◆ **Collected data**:
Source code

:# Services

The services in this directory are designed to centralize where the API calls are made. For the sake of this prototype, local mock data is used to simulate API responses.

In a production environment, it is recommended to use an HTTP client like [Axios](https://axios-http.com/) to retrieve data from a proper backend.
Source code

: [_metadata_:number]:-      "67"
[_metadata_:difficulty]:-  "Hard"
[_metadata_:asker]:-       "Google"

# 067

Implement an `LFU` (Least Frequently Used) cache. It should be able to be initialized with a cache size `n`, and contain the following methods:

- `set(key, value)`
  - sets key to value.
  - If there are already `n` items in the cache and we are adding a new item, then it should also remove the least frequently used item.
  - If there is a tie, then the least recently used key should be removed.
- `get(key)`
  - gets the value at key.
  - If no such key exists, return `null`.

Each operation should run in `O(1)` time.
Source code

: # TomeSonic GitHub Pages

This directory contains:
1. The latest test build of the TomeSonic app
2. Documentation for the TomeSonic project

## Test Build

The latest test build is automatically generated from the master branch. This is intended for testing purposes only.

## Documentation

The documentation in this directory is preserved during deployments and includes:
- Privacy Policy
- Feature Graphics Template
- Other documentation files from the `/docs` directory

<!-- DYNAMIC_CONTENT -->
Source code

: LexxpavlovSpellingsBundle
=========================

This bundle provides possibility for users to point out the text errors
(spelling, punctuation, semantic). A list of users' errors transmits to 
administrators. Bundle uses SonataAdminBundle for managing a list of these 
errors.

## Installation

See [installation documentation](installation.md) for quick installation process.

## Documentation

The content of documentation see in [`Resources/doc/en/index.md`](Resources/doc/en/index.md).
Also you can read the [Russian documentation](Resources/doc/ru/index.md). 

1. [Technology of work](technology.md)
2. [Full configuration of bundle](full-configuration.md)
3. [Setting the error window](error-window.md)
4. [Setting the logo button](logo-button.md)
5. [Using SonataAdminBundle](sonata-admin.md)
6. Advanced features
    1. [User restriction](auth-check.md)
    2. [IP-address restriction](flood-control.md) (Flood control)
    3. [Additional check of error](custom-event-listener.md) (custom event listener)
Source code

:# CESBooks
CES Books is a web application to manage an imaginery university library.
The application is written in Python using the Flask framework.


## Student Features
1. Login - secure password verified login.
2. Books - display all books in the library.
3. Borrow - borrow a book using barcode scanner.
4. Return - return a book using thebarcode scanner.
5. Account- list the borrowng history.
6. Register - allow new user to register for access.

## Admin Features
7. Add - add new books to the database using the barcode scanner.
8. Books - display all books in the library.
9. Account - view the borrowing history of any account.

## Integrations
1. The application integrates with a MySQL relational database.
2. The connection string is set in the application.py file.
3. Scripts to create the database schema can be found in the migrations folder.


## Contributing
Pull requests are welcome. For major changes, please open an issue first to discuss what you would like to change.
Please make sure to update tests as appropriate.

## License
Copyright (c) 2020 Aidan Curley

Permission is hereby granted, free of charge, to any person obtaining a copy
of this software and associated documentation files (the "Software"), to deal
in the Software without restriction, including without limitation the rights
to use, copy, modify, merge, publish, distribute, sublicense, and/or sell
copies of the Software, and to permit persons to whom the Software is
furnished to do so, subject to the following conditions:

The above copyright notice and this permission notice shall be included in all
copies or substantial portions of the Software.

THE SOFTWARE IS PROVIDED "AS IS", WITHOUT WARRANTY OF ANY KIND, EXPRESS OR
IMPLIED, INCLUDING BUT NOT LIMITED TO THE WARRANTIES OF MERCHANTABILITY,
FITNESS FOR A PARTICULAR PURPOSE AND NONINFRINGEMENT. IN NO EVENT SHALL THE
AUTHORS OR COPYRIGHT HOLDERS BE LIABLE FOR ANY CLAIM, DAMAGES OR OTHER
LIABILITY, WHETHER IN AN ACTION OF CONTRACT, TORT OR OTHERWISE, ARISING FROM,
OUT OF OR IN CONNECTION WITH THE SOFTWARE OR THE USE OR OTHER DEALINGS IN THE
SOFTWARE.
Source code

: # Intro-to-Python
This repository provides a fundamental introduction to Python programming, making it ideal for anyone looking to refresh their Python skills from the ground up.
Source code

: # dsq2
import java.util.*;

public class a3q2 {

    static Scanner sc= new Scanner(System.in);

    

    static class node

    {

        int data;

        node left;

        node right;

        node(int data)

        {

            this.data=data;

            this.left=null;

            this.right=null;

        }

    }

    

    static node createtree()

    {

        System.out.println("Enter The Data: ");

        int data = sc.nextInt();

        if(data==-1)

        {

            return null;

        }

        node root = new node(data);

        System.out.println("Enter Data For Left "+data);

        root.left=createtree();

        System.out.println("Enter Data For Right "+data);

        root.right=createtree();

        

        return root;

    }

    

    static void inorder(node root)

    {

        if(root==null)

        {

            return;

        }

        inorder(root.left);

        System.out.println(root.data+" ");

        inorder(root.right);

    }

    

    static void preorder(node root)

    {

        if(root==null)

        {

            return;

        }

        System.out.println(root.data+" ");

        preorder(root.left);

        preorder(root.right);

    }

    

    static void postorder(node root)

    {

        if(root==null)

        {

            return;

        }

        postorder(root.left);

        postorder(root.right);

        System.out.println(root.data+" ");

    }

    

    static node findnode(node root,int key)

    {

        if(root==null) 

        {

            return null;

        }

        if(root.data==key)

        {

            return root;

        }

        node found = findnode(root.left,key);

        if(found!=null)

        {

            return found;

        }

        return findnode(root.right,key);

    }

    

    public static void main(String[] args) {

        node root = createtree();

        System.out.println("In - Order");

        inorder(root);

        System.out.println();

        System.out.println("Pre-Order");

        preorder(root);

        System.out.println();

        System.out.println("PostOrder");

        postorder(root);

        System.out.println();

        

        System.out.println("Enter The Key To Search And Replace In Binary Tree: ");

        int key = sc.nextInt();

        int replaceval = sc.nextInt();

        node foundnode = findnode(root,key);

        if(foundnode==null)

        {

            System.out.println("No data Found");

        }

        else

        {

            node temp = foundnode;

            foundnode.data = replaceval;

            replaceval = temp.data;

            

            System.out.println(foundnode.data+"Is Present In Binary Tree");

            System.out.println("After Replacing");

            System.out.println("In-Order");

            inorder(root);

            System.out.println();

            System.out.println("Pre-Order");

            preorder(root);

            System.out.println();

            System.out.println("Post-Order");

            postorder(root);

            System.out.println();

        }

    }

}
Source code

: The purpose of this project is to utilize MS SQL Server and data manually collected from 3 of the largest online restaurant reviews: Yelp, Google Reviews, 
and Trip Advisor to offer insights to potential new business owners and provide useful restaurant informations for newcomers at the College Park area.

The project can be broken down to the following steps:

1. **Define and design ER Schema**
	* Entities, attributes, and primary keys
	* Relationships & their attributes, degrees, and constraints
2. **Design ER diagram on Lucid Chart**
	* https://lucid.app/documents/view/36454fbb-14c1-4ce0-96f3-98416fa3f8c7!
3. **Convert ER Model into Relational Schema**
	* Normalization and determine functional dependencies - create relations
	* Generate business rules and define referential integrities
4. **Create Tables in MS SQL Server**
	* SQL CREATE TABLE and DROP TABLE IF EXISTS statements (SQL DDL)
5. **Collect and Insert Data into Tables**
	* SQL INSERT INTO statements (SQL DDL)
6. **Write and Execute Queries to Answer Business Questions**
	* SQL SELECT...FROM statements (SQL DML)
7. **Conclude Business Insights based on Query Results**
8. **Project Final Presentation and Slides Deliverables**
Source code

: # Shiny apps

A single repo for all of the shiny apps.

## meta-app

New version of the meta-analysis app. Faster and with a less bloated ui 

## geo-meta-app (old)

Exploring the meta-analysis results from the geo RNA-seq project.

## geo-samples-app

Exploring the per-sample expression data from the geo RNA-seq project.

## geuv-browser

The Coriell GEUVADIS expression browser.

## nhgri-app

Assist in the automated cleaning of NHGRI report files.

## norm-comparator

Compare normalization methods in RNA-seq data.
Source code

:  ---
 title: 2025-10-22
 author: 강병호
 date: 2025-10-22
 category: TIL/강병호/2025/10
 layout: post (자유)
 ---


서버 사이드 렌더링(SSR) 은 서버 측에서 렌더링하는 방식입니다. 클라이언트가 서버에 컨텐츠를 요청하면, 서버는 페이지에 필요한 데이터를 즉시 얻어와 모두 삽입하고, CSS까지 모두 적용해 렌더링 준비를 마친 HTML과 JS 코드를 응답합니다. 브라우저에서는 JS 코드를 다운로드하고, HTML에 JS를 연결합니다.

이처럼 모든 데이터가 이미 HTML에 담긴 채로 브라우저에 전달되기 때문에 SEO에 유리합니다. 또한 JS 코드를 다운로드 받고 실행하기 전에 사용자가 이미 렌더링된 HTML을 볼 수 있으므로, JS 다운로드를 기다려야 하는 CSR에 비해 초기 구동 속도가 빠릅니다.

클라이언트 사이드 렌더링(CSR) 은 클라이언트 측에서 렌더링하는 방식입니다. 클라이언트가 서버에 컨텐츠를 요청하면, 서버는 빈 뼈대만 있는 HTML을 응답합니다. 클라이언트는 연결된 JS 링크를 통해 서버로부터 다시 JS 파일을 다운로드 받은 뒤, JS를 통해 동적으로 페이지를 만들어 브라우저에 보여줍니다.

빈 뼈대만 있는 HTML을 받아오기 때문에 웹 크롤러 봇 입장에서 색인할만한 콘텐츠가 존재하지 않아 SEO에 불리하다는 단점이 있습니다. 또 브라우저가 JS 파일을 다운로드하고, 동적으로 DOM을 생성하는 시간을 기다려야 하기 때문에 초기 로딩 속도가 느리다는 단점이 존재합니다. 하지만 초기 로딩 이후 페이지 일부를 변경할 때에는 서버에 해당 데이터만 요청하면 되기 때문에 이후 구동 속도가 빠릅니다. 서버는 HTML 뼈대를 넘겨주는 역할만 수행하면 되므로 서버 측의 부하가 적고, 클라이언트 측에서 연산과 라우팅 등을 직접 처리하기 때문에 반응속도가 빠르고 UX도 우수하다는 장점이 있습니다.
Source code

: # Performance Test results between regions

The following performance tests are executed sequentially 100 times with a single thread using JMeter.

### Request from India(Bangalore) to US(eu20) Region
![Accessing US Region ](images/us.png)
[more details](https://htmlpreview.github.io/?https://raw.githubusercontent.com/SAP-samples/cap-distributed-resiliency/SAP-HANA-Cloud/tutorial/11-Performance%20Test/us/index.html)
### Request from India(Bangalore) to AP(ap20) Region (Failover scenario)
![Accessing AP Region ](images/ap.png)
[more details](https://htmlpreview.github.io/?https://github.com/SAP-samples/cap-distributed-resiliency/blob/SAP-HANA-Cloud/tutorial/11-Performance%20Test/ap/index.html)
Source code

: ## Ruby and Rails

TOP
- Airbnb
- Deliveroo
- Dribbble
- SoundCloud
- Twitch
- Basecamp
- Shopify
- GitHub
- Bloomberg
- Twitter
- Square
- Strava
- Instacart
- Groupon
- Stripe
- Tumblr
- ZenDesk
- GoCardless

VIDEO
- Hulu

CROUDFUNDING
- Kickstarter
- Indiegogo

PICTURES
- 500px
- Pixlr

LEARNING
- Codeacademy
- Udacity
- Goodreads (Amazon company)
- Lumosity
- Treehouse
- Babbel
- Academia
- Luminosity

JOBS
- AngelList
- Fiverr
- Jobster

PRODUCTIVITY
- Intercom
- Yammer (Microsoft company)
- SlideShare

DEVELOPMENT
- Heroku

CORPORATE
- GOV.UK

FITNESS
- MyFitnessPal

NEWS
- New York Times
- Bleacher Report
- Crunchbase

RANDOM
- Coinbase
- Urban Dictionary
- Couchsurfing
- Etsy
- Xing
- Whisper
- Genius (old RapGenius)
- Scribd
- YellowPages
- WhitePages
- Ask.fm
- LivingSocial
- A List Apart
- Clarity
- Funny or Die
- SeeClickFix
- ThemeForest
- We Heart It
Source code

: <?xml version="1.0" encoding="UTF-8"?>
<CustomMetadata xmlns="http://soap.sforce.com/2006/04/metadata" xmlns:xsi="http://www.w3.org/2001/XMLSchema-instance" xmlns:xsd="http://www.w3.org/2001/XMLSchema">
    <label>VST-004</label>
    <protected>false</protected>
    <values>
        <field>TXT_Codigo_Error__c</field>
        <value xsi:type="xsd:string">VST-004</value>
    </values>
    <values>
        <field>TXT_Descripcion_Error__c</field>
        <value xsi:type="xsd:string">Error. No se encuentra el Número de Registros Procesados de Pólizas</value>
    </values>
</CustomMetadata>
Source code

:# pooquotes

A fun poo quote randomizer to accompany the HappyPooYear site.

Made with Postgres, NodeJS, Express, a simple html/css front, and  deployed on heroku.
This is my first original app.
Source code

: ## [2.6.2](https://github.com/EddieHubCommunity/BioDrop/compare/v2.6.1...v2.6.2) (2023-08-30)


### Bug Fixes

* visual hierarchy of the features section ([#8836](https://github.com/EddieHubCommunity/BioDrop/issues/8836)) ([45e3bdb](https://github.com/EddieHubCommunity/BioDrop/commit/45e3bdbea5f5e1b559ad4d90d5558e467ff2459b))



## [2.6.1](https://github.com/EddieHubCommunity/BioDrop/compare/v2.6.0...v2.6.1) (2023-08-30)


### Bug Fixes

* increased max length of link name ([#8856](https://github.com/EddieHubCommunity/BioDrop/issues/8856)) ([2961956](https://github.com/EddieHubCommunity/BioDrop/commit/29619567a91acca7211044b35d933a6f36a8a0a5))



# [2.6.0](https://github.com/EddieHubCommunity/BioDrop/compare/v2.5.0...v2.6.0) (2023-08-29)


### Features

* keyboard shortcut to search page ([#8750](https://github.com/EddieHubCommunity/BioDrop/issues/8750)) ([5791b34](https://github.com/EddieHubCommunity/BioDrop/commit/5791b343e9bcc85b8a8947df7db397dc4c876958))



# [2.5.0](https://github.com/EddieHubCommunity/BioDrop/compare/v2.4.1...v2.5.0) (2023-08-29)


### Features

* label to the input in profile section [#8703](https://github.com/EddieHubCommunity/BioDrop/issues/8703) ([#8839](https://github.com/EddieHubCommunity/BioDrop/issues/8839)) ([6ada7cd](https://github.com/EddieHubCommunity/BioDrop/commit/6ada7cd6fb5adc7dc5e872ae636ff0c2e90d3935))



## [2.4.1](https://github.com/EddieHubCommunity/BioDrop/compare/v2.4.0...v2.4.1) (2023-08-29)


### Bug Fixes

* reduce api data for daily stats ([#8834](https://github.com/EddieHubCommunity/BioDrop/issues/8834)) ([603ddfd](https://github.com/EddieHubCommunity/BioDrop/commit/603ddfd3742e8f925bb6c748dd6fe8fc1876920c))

◆ **Description of the task**:
Each line of the data above that contains "history" counts once; report the total alone.

◆ **Written solution**:
2